As Covid restrictions end, offices have a health insurance problem

    Alex Collinson, an analysis and research officer at Britain’s Trades Union Congress (TUC), points out that the reintroduction of the three-day waiting period means that if someone isolates five days a week, they will only be paid for two days. “It brings SSP down from £96 a week to £39, which isn’t enough to live on,” he says. “It’s a huge barrier to doing the right thing.”

    The TUC is proposing an increase to around £346 a week as suggested by the Living Wage Foundation. “When people get sick, they shouldn’t face financial hardship when they take time off,” Collinson says.

    The new rules are particularly annoying for those who are clinically frail and may have difficulty returning to the workplace. Alison Crockford works in cybersecurity as an awareness manager and is immunocompromised from a kidney transplant. “I’d love to go back to the office on a hybrid model, but now that testing and isolation is no longer the norm, it’s much harder for me to travel to the office and work safely,” she explains.

    “The perception that those with underlying conditions ‘would die anyway’ and couldn’t be happy, functioning members of society depresses me,” says the 41-year-old. “Othering anyone who isn’t lucky enough to be completely healthy now is exhausting.”

    Other than “getting better at not going to work while sick”, no part of the UK plan provides a credible explanation of how immunocompromised and disabled people are supposed to live and do their jobs alongside the virus.

    “We’ve been working well in the UK for some time to promote equality of ability and status in the workplace, but lifting these measures takes a step back,” explains Simon Williams, a behavioral scientist at Swansea University. Indeed, data collected by the UK’s Office for National Statistics (ONS) in mid-March shows that people with disabilities were more likely to think life would never return to normal, with 57 percent avoiding close contact with people they don’t live with, compared with 41 percent of the non-disabled. The majority also spend more time at home.

    During the pandemic, much attention has been paid to the number of Britons who have lost their lives to Covid, but less has been paid to those who have lost their health from long-term Covid. The true impact of this debilitating condition is beginning to be revealed. According to self-reported statistics from the ONS, 1.3 million Britons are experiencing symptoms lasting more than four weeks since being infected, including fatigue, shortness of breath and difficulty breathing. About 18 percent report that their ability to perform daily activities is “much” limited.

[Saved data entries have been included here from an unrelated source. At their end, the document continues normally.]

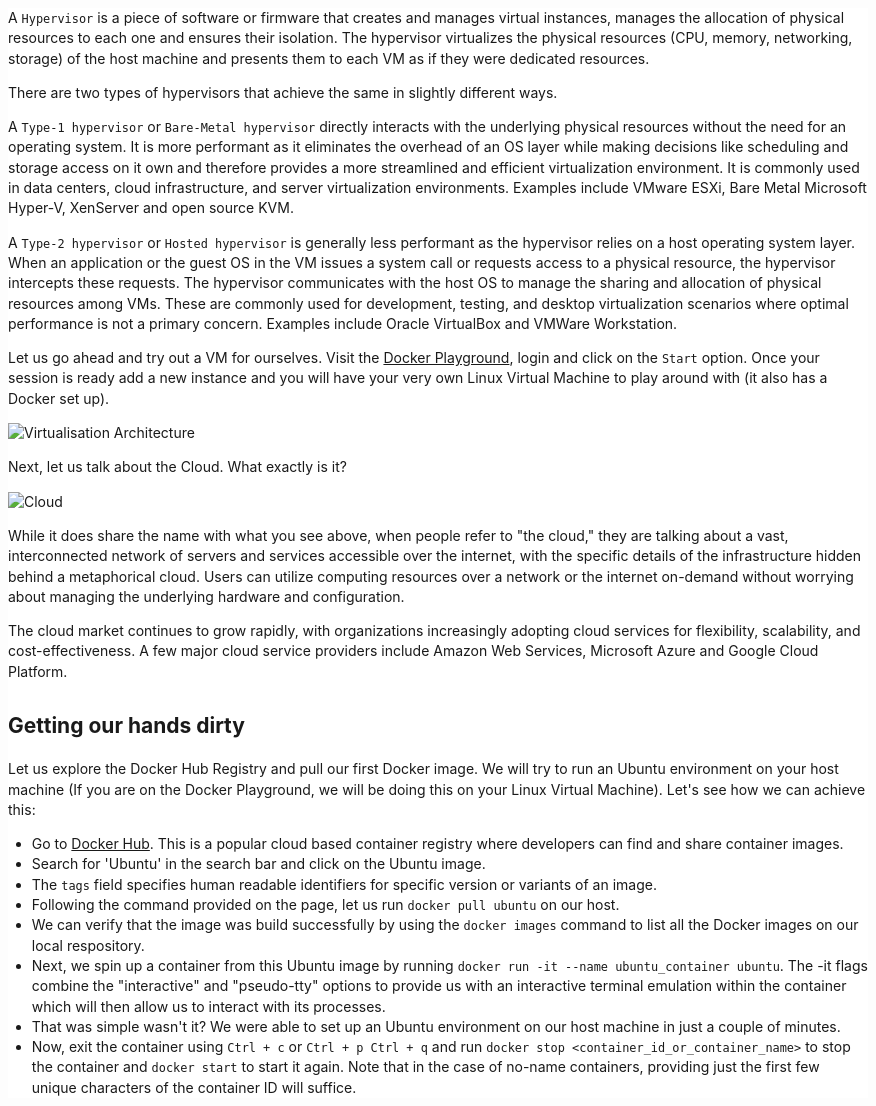 A `Hypervisor` is a piece of software or firmware that creates and manages virtual instances, manages the allocation of physical resources to each one and ensures their isolation. The hypervisor virtualizes the physical resources (CPU, memory, networking, storage) of the host machine and presents them to each VM as if they were dedicated resources.

There are two types of hypervisors that achieve the same in slightly different ways.

A `Type-1 hypervisor` or `Bare-Metal hypervisor` directly interacts with the underlying physical resources without the need for an operating system. It is more performant as it eliminates the overhead of an OS layer while making decisions like scheduling and storage access on it own and therefore provides a more streamlined and efficient virtualization environment. It is commonly used in data centers, cloud infrastructure, and server virtualization environments. Examples include VMware ESXi, Bare Metal Microsoft Hyper-V, XenServer and open source KVM.

A `Type-2 hypervisor` or `Hosted hypervisor` is generally less performant as the hypervisor relies on a host operating system layer. When an application or the guest OS in the VM issues a system call or requests access to a physical resource, the hypervisor intercepts these requests. The hypervisor communicates with the host OS to manage the sharing and allocation of physical resources among VMs. These are commonly used for development, testing, and desktop virtualization scenarios where optimal performance is not a primary concern. Examples include Oracle VirtualBox and VMWare Workstation.

Let us go ahead and try out a VM for ourselves. Visit the [Docker Playground](https://labs.play-with-docker.com/), login and click on the `Start` option. Once your session is ready add a new instance and you will have your very own Linux Virtual Machine to play around with (it also has a Docker set up).

![Virtualisation Architecture](https://i.ibb.co/CKKtG7w/image.png)

Next, let us talk about the Cloud. What exactly is it?

![Cloud](https://i.ibb.co/92Khp8c/image.png)

While it does share the name with what you see above, when people refer to "the cloud," they are talking about a vast, interconnected network of servers and services accessible over the internet, with the specific details of the infrastructure hidden behind a metaphorical cloud. Users can utilize computing resources over a network or the internet on-demand without worrying about managing the underlying hardware and configuration.

The cloud market continues to grow rapidly, with organizations increasingly adopting cloud services for flexibility, scalability, and cost-effectiveness. A few major cloud service providers include Amazon Web Services, Microsoft Azure and Google Cloud Platform.

<h2 id="hands-dirty"> Getting our hands dirty </h2>

Let us explore the Docker Hub Registry and pull our first Docker image. We will try to run an Ubuntu environment on your host machine (If you are on the Docker Playground, we will be doing this on your Linux Virtual Machine). Let's see how we can achieve this:

- Go to [Docker Hub](https://hub.docker.com/). This is a popular cloud based container registry where developers can find and share container images.
- Search for 'Ubuntu' in the search bar and click on the Ubuntu image.
- The `tags` field specifies human readable identifiers for specific version or variants of an image.
- Following the command provided on the page, let us run `docker pull ubuntu` on our host.
- We can verify that the image was build successfully by using the `docker images` command to list all the Docker images on our local respository.
- Next, we spin up a container from this Ubuntu image by running `docker run -it --name ubuntu_container ubuntu`. The -it flags combine the "interactive" and "pseudo-tty" options to provide us with an interactive terminal emulation within the container which will then allow us to interact with its processes.
- That was simple wasn't it? We were able to set up an Ubuntu environment on our host machine in just a couple of minutes.
- Now, exit the container using `Ctrl + c` or `Ctrl + p Ctrl + q` and run `docker stop <container_id_or_container_name>` to stop the container and `docker start` to start it again. Note that in the case of no-name containers, providing just the first few unique characters of the container ID will suffice.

    Needless to say, the impact on businesses is and will be huge. A quarter of UK employers cite long-term Covid as the leading cause of long-term absenteeism, in a survey of 804 organizations with more than 4.3 million employees by the Chartered Institute of Personnel and Development. About 46 percent have employees with long-term Covid. The Resolution Foundation think tank suggests it is likely to be a contributing factor to the UK’s labor shortage and ‘major layoff’. The same is true in the US, according to the Brookings Institution.